Being able to accurately and consistently measure the elapsed CPU time is important for toolchain benchmarking. I ran a few experiments today and wrote up the results at: https://wiki.linaro.org/WorkingGroups/ToolChain/Benchmarks/TimerAccuracy
The original is available at: http://bazaar.launchpad.net/~michaelh1/linaro-toolchain-benchmarks/trunk/vie...
Short story: * Use clock_gettime(CLOCK_PROCESS_CPUTIME_ID, ...) * The mean is unaffected by CPU load * I/O load has a significant effect * Use nice -n -20 to reduce the variance
For a CPU bound, non-VFP, L1 bound, 5 s long program: * The variation coefficient is < 0.01 % so we can reliably measure 0.1 % changes * The accuracy is around 50 us
I've changed eembc-linaro and will change denbench-linaro next. I recommend anyone else measuring time on core based benchmarks to do the same.
-- Michael
Hi,
What was the timer used previously for benchmarks ?
Your page focuses on accuracy while I think an important point is already the availability/functionality of clock_gettime(CLOCK_PROCESS/THREAD_CPUTIME_ID, ...) on ARM, which measures process/thread execution time vs "wall time" for most other timer APIs. Good to know it looks accurate (and Internet seems to say that API is available on Android)
Generally your program is alone to be benchmarked so wall time converges to exec time but as you suggest, it would be more correct to use this clock.
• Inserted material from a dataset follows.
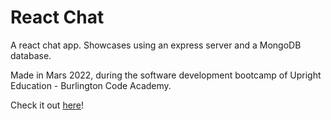 # React Chat

A react chat app. Showcases using an express server and a MongoDB database.

Made in Mars 2022, during the software development bootcamp of Upright Education - Burlington Code Academy.

Check it out [here](https://react-chat-maxs-jas.vercel.app/)!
On our side, team was using basic timer computing "wall time" + scheduler trace from perf or systemtap (to remove periods of non-execution in a pos-processing tool) in order for example to profile/debug a specific sequence in an application. We could get rid of post-processing tool now.
Regards Fred
Frederic Turgis OMAP Platform Business Unit - OMAP System Engineering - Platform Enablement
Texas Instruments France SA, 821 Avenue Jack Kilby, 06270 Villeneuve Loubet. 036 420 040 R.C.S Antibes. Capital de EUR 753.920
-----Original Message-----
From: linaro-dev-bounces@lists.linaro.org [mailto:linaro-dev-bounces@lists.linaro.org] On Behalf Of Michael Hope Sent: Tuesday, August 30, 2011 3:47 AM To: Linaro Dev Subject: Choosing the timer to use in benchmarking
Being able to accurately and consistently measure the elapsed CPU time is important for toolchain benchmarking. I ran a few experiments today and wrote up the results at:
https://wiki.linaro.org/WorkingGroups/ToolChain/Benchmarks/Tim erAccuracy
The original is available at:
http://bazaar.launchpad.net/~michaelh1/linaro-toolchain-benchm arks/trunk/view/head:/reports/timer-accuracy.rst
Short story:
- Use clock_gettime(CLOCK_PROCESS_CPUTIME_ID, ...)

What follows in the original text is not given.